I'm adding my love to this! It look fantastic! The fact that you put that much into your invite? I can only imagine how amazing your party must be!


----------



## ShellHawk (Apr 2, 2009)

Holy goodnight, that was freaking amazing! LOVE it!
When you're done with yours, I'll graciously allow you to do mine! Lol


----------



## ShellHawk (Apr 2, 2009)

By the way, what video editing software are you using? Were the titles already on the films, or did you add them yourself?


----------



## kmb123 (Oct 6, 2009)

FanFrickinTabulous!!! 

I too am working on a video invite and know exactly what you mean about how difficult it is to be objective after looking at it so long. I wouldn't change one thing about it. Absolutely awesome...one of the best I've seen. 

Unfortunately I'm using windows movie maker 2.6, which is ok but doesn't have some of the features I would like. I find myself thinking "Oh man, itwould be so cool if I could make the text do this, or shake the video like that"!  

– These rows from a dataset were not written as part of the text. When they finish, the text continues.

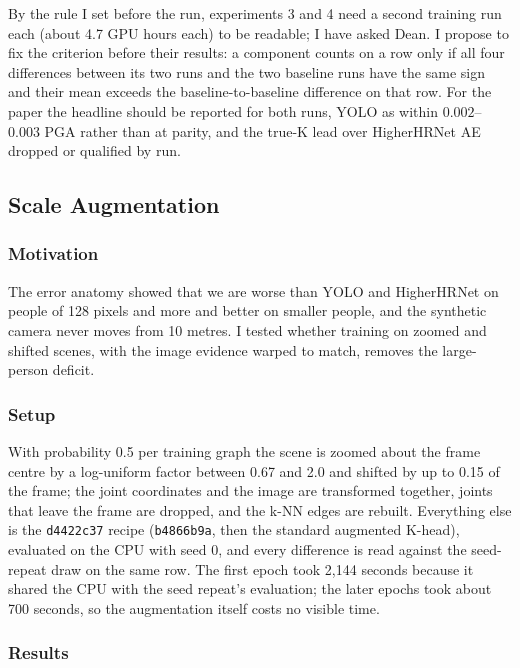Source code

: By the rule I set before the run, experiments 3 and 4 need a second training run each (about 4.7 GPU hours each) to be readable; I have asked Dean.
I propose to fix the criterion before their results: a component counts on a row only if all four differences between its two runs and the two baseline runs have the same sign and their mean exceeds the baseline-to-baseline difference on that row.
For the paper the headline should be reported for both runs, YOLO as within $0.002$--$0.003$ PGA rather than at parity, and the true-K lead over HigherHRNet AE dropped or qualified by run.

\subsection{Scale Augmentation}

\subsubsection{Motivation}

The error anatomy showed that we are worse than YOLO and HigherHRNet on people of 128 pixels and more and better on smaller people, and the synthetic camera never moves from 10 metres.
I tested whether training on zoomed and shifted scenes, with the image evidence warped to match, removes the large-person deficit.

\subsubsection{Setup}

With probability 0.5 per training graph the scene is zoomed about the frame centre by a log-uniform factor between 0.67 and 2.0 and shifted by up to 0.15 of the frame; the joint coordinates and the image are transformed together, joints that leave the frame are dropped, and the k-NN edges are rebuilt.
Everything else is the \texttt{d4422c37} recipe (\texttt{b4866b9a}, then the standard augmented K-head), evaluated on the CPU with seed 0, and every difference is read against the seed-repeat draw on the same row.
The first epoch took 2,144 seconds because it shared the CPU with the seed repeat's evaluation; the later epochs took about 700 seconds, so the augmentation itself costs no visible time.

\subsubsection{Results}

Do you mind sharing what program you used?


----------



## star_girl_mag (Aug 5, 2008)

Thanks everyone for the kind words. I used iMovie which is the program that comes with every Mac OS. The titles in the film are included in the program. 

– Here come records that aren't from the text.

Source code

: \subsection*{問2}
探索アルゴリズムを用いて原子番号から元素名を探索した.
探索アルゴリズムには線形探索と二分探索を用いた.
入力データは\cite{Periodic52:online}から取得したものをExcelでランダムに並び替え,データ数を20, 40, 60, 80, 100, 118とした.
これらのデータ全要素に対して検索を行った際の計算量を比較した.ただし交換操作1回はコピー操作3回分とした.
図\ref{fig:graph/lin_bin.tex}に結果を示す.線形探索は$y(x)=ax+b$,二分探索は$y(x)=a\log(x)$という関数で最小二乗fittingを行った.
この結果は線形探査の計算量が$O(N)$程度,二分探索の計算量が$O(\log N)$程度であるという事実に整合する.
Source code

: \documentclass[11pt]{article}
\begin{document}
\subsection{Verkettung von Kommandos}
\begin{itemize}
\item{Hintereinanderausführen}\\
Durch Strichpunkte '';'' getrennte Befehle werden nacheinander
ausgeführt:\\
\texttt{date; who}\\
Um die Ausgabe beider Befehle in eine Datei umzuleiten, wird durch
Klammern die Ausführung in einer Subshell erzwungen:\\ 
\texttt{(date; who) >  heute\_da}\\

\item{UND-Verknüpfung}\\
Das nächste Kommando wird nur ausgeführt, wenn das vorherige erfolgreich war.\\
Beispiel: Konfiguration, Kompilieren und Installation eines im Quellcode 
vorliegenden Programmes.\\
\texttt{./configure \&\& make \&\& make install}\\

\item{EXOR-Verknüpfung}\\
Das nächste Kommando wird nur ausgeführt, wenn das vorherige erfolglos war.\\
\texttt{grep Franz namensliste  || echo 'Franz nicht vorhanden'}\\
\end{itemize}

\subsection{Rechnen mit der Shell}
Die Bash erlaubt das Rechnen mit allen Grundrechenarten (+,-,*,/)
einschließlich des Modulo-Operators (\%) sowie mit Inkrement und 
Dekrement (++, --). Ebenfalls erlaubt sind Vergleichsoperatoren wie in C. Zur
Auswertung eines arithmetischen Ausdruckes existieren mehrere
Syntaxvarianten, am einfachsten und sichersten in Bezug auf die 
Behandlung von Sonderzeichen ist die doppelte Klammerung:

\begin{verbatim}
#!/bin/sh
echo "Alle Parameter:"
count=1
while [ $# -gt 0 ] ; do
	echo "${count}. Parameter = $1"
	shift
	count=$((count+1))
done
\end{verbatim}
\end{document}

I too have used Windows Movie Maker, with okay results but it's the software that really ticks me off cause it always froze in the middle of my projects and that kind of thing. 

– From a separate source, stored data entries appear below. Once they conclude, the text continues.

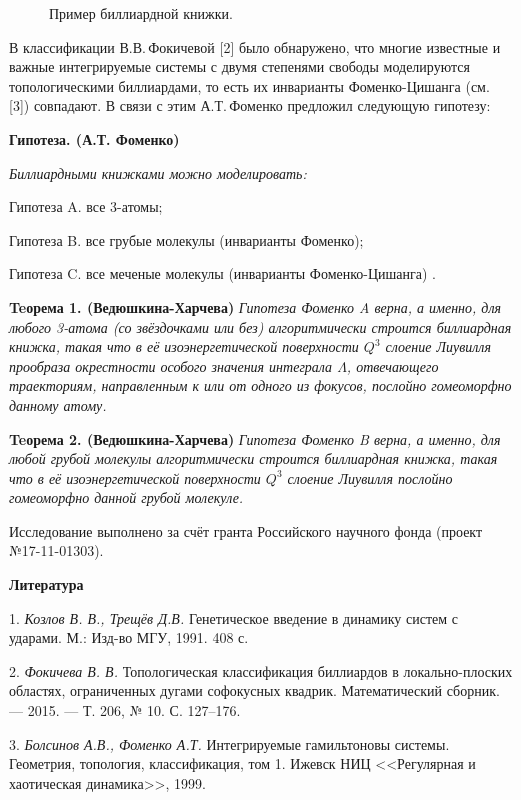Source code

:\begin{figure}[h!]
	\caption{Пример биллиардной книжки. \label{3obl}}
\end{figure}

В классификации В.В.\,Фокичевой [2]  было обнаружено, что многие известные и важные интегрируемые системы с двумя степенями свободы моделируются топологическими  биллиардами, то есть их инварианты Фоменко-Цишанга (см. [3]) совпадают. В связи с этим А.Т.\,Фоменко предложил следующую гипотезу:

\textbf{Гипотеза. (А.Т. Фоменко)}
{\it Биллиардными книжками можно моделировать:

	Гипотеза A. все 3-атомы;

	Гипотеза B. все грубые молекулы (инварианты Фоменко);

	Гипотеза C. все меченые молекулы (инварианты Фоменко-Цишанга) .
}

\textbf{Teорема 1. (Ведюшкина-Харчева)}  {\it Гипотеза Фоменко A верна, а именно, для любого 3-атома (со звёздочками или без) алгоритмически строится биллиардная книжка, такая что в её изоэнергетической поверхности $ Q^3 $ слоение Лиувилля прообраза окрестности особого значения интеграла $ \Lambda $, отвечающего траекториям, направленным к или от одного из фокусов, послойно гомеоморфно данному атому.}

\textbf{Teорема 2. (Ведюшкина-Харчева)}  {\it Гипотеза Фоменко B верна, а именно, для любой грубой молекулы алгоритмически строится биллиардная книжка, такая что в её изоэнергетической поверхности $ Q^3 $ слоение Лиувилля послойно гомеоморфно данной грубой молекуле.}

\vspace{\baselineskip}
Исследование выполнено за счёт гранта Российского научного фонда (проект №17-11-01303).

\smallskip \centerline{\bf Литература}\nopagebreak

1. {\it  Козлов В. В., Трещёв Д.В.} Генетическое введение в динамику систем с ударами. М.:  Изд-во МГУ, 1991. 408 с.

2. {\it Фокичева В. В.} Топологическая классификация биллиардов в локально-плоских областях, ограниченных дугами софокусных квадрик. Математический сборник. — 2015. — Т. 206, № 10. С. 127–176.

3. {\it Болсинов А.В., Фоменко А.Т.} Интегрируемые гамильтоновы системы. Геометрия, топология, классификация, том 1. Ижевск НИЦ <<Регулярная и хаотическая динамика>>, 1999.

As for keeping track of RSVPs, I use a combo of Facebook events and Wufoo.com (HIGHLY RECOMMEND) to generate a form to add to a simple page I create on yola.com. Then I send out emails and Facebook messages with the video that directs people to the page I've created. I also use my page to put a little additional info like, directions and a map (google maps form.) I know I'm making it sound complex but really making a website and doing all this takes WAY less time than making the actual video. I'm not real webpage saavy so all this makes it REALLY easy to get it all done, make sure everyone it informed and excited. I also can keep track of everyone's emails so I can send a reminder or two the week of. The best part... 

INVITE BUDGET: $0.00!


----------



## star_girl_mag (Aug 5, 2008)

ShellHawk said:


> Holy goodnight, that was freaking amazing! LOVE it!
> When you're done with yours, I'll graciously allow you to do mine! Lol


What's your theme this year?


----------



## sneakykid (Sep 19, 2010)

Holy cats! That was awesome!!


----------



## mummified (Oct 9, 2009)

Im doing a slideshow invite.. I can appreciate all your effort adn think it is PERFECT! Not to long... I was a captive audience clear to the end- are3 you mailing a DVD to all your guests?


----------



## ShellHawk (Apr 2, 2009)

Listen to this week's Hauntcast to find out! 
We're releasing the new episode on Friday, and that is actually my topic fot The Charmed Pot. http://hauntcast.net


----------



## ShellHawk (Apr 2, 2009)

Listen to this week's Hauntcast to find out! 
We're releasing the new episode on Friday, and that is actually my topic for The Charmed Pot. http://hauntcast.net


----------



## Mr. Hyde (Aug 31, 2007)

Love it, love it, love it!


----------



## scarey (Feb 1, 2011)

Wouldn't change a thing... I loved it.


----------



## ELH(Erin Loves Halloween) (Nov 5, 2008)

I wish I had gotten that invite in my email! I would so be at that party loved it!


----------



## Emjay (Sep 1, 2011)

This is amazing! You've done a super job, sure got me in the spirit!


----------